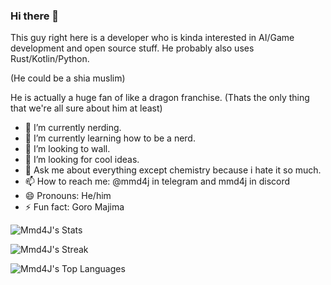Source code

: ### Hi there 👋

This guy right here is a developer who is kinda interested in AI/Game development and open source stuff.
He probably also uses Rust/Kotlin/Python.

(He could be a shia muslim)

He is actually a huge fan of like a dragon franchise. (Thats the only thing that we're all sure about him at least)

- 🔭 I’m currently nerding.
- 🌱 I’m currently learning how to be a nerd.
- 👯 I’m looking to wall.
- 🤔 I’m looking for cool ideas.
- 💬 Ask me about everything except chemistry because i hate it so much.
- 📫 How to reach me: @mmd4j in telegram and mmd4j in discord
- 😄 Pronouns: He/him
- ⚡ Fun fact: Goro Majima

![Mmd4J's Stats](https://github-readme-stats.vercel.app/api?username=Mmd4J&theme=vue-dark&show_icons=true&hide_border=false&count_private=true)

![Mmd4J's Streak](https://github-readme-streak-stats.herokuapp.com/?user=Mmd4J&theme=vue-dark&hide_border=false)

![Mmd4J's Top Languages](https://github-readme-stats.vercel.app/api/top-langs/?username=Mmd4J&theme=vue-dark&show_icons=true&hide_border=false&layout=compact)
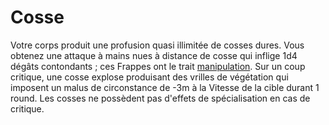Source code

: # Cosse

<p><span id="ctl00_MainContent_DetailedOutput">Votre corps produit une profusion quasi illimitée de cosses dures. Vous obtenez une attaque à mains nues à distance de cosse qui inflige 1d4 dégâts contondants ; ces Frappes ont le trait <a href="https://2e.aonprd.com/Traits.aspx?ID=104">manipulation</a>. Sur un coup critique, une cosse explose produisant des vrilles de végétation qui imposent un malus de circonstance de -3m à la Vitesse de la cible durant 1 round. Les cosses ne possèdent pas d'effets de spécialisation en cas de critique.&nbsp;</span></p>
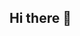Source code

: ## Hi there 👋

<!--

**Here are some ideas to get you started:**
<br>

<p align="center">
  <img src="https://github.com/truecoder8/.github/blob/main/logo.svg#gh-dark-mode-only">  
</p>

<hr>

-->
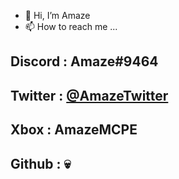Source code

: - 👋 Hi, I’m Amaze
- 📫 How to reach me ...

## Discord : Amaze#9464

## Twitter : [@AmazeTwitter](https://twitter.com/AmazeTweeter?t=o68dd4H3AOVwlAQAmWSpQw&s=09)

## Xbox : AmazeMCPE 

## Github : 💀 


<!---
AmazeGithub/AmazeGithub is a ✨ special ✨ repository because its `README.md` (this file) appears on your GitHub profile.
You can click the Preview link to take a look at your changes.
--->
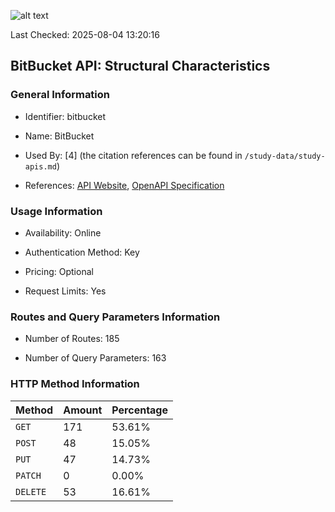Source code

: ![alt text](https://img.shields.io/badge/OpenAPI_Specification-Valid-brightgreen.svg)

Last Checked: 2025-08-04 13:20:16

## BitBucket API: Structural Characteristics

### General Information

- Identifier: bitbucket

- Name: BitBucket

- Used By: [4] (the citation references can be found in `/study-data/study-apis.md`)

- References: [API Website](https://developer.atlassian.com/cloud/bitbucket/rest), [OpenAPI Specification](https://dac-static.atlassian.com/cloud/bitbucket/swagger.v3.json)

### Usage Information

- Availability: Online

- Authentication Method: Key

- Pricing: Optional

- Request Limits: Yes

### Routes and Query Parameters Information

- Number of Routes: 185

- Number of Query Parameters: 163

### HTTP Method Information

| Method | Amount | Percentage |
|--------|--------|------------|
| `GET` | 171 | 53.61% |
| `POST` | 48 | 15.05% |
| `PUT` | 47 | 14.73% |
| `PATCH` | 0 | 0.00% |
| `DELETE` | 53 | 16.61% |
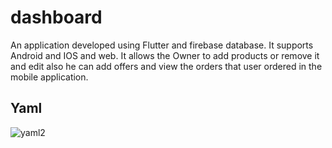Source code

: # dashboard

An application developed using Flutter and firebase database. It supports Android and IOS and web. It allows the Owner to add products or remove it and edit also he can add offers and view the orders that user ordered in the mobile application.

## Yaml

![yaml2](https://github.com/Mohamedihab29592/dashboard-ecommerce/assets/64233832/d68eebe8-114f-48fb-bf53-480053ce06d6)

Goal of the exercise: From the listing above, collect every line that mentions the word "dashboard".

Task solution:
: # dashboard
![yaml2](https://github.com/Mohamedihab29592/dashboard-ecommerce/assets/64233832/d68eebe8-114f-48fb-bf53-480053ce06d6)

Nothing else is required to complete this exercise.